Activity => Find the word "가능합니다" in the records and copy every line where it occurs.

Saved entries =>
########

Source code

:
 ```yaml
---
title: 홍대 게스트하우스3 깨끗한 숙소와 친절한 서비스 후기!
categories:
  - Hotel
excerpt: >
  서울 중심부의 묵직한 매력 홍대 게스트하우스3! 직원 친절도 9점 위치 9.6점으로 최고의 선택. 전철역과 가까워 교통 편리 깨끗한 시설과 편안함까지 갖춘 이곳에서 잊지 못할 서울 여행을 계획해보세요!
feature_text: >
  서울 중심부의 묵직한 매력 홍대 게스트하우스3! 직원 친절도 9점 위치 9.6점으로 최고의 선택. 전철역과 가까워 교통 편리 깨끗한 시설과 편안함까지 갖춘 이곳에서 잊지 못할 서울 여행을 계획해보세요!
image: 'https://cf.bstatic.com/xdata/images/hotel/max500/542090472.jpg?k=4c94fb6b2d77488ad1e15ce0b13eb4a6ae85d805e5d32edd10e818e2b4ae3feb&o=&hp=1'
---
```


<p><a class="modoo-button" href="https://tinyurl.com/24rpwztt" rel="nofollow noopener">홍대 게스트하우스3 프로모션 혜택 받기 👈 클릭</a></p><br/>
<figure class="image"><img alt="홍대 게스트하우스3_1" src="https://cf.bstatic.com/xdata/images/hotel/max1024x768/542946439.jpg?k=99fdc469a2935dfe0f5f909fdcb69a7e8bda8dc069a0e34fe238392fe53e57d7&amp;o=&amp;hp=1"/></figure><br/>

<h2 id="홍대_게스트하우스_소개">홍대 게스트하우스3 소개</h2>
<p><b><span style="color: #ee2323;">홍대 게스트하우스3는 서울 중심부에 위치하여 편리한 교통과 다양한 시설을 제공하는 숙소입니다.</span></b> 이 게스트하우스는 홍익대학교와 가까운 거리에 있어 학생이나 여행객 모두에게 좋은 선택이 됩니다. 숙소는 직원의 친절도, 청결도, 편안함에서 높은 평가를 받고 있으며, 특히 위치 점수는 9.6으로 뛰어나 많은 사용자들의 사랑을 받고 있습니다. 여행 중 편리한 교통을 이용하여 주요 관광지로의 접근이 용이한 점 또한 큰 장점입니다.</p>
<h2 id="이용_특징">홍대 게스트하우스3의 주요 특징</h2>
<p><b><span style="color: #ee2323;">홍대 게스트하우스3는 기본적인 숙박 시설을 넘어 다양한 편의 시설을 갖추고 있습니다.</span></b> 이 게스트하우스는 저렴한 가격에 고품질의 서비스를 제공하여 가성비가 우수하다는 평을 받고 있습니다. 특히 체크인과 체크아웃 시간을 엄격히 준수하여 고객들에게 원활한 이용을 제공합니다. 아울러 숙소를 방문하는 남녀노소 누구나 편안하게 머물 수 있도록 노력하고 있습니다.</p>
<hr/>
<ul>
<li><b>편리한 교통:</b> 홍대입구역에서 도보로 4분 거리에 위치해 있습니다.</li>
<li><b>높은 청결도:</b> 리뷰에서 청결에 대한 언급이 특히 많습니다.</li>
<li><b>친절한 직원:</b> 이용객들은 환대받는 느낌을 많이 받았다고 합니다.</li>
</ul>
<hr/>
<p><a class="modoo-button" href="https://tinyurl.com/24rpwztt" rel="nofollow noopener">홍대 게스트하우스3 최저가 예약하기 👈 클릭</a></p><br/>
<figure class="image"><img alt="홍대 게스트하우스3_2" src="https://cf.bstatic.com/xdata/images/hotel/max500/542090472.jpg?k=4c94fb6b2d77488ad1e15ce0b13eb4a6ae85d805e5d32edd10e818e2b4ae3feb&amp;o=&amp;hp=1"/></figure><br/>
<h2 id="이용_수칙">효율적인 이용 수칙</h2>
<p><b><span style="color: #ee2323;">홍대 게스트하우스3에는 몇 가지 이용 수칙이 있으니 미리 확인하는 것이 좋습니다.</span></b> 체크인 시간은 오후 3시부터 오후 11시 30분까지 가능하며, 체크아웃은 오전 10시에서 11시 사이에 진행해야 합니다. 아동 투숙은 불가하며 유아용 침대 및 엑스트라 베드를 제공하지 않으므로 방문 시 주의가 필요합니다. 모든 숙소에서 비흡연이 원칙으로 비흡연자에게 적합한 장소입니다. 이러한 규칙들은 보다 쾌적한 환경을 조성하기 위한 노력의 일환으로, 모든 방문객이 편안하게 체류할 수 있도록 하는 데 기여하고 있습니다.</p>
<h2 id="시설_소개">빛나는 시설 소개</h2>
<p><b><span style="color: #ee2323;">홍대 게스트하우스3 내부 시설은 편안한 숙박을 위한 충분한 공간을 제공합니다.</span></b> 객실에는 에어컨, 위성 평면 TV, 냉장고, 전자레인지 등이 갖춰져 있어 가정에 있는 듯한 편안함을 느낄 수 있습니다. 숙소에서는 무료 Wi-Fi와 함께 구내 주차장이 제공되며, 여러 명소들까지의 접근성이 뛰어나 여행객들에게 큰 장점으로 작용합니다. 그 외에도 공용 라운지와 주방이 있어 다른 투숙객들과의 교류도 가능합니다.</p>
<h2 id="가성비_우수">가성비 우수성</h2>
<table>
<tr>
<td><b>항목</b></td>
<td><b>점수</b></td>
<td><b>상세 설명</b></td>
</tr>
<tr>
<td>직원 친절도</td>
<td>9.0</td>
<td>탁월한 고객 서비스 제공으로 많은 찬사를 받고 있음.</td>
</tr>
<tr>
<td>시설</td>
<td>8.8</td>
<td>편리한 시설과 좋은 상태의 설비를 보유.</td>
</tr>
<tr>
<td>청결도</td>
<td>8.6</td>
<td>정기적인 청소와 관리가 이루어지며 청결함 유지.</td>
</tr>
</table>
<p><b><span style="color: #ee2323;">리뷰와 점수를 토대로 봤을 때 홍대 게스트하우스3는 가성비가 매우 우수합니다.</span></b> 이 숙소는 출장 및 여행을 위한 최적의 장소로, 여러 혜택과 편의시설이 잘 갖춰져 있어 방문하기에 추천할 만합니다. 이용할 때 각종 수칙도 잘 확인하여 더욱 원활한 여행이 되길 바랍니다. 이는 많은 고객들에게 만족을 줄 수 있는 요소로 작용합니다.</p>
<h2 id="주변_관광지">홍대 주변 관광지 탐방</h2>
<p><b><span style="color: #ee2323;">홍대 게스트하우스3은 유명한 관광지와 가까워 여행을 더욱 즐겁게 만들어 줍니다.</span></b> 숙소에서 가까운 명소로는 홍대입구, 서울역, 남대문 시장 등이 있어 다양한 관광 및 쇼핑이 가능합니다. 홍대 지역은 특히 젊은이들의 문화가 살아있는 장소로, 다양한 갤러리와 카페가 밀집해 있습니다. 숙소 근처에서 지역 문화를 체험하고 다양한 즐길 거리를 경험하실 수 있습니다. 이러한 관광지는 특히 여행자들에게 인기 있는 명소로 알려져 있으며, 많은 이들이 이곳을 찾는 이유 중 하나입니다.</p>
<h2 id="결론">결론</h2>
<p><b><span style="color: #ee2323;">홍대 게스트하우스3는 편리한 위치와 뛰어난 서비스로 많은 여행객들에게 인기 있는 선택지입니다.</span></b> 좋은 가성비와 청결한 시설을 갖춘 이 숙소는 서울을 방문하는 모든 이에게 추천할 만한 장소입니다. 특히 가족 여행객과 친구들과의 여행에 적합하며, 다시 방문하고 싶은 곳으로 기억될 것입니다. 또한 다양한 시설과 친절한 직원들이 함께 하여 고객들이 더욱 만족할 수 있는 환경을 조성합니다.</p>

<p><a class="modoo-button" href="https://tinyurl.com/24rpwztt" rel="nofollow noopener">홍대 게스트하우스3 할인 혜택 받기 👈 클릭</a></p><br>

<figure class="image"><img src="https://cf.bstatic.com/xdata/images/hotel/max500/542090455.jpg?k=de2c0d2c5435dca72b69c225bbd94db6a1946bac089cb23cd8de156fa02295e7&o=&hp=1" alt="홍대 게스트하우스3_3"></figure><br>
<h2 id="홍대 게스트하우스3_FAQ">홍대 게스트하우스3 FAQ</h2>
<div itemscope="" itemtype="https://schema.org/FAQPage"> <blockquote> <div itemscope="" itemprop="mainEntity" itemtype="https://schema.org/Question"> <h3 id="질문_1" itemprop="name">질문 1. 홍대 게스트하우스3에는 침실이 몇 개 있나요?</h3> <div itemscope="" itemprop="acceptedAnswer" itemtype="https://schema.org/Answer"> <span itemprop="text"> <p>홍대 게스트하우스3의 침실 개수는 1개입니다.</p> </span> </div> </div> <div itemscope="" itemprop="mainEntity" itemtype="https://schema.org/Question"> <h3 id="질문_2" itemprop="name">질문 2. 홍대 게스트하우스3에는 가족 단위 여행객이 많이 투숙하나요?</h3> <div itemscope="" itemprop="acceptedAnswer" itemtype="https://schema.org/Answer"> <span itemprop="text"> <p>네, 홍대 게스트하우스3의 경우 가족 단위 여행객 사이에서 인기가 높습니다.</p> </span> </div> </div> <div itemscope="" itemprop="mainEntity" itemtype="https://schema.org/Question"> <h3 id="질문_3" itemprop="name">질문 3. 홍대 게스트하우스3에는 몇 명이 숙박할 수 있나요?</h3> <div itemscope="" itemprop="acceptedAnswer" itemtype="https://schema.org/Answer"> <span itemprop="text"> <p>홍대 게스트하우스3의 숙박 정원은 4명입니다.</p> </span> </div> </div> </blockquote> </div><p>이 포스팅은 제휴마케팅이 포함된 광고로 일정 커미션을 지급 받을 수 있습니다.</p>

########

Result =>
<p><b><span style="color: #ee2323;">홍대 게스트하우스3 내부 시설은 편안한 숙박을 위한 충분한 공간을 제공합니다.</span></b> 객실에는 에어컨, 위성 평면 TV, 냉장고, 전자레인지 등이 갖춰져 있어 가정에 있는 듯한 편안함을 느낄 수 있습니다. 숙소에서는 무료 Wi-Fi와 함께 구내 주차장이 제공되며, 여러 명소들까지의 접근성이 뛰어나 여행객들에게 큰 장점으로 작용합니다. 그 외에도 공용 라운지와 주방이 있어 다른 투숙객들과의 교류도 가능합니다.</p>
<p><b><span style="color: #ee2323;">홍대 게스트하우스3은 유명한 관광지와 가까워 여행을 더욱 즐겁게 만들어 줍니다.</span></b> 숙소에서 가까운 명소로는 홍대입구, 서울역, 남대문 시장 등이 있어 다양한 관광 및 쇼핑이 가능합니다. 홍대 지역은 특히 젊은이들의 문화가 살아있는 장소로, 다양한 갤러리와 카페가 밀집해 있습니다. 숙소 근처에서 지역 문화를 체험하고 다양한 즐길 거리를 경험하실 수 있습니다. 이러한 관광지는 특히 여행자들에게 인기 있는 명소로 알려져 있으며, 많은 이들이 이곳을 찾는 이유 중 하나입니다.</p>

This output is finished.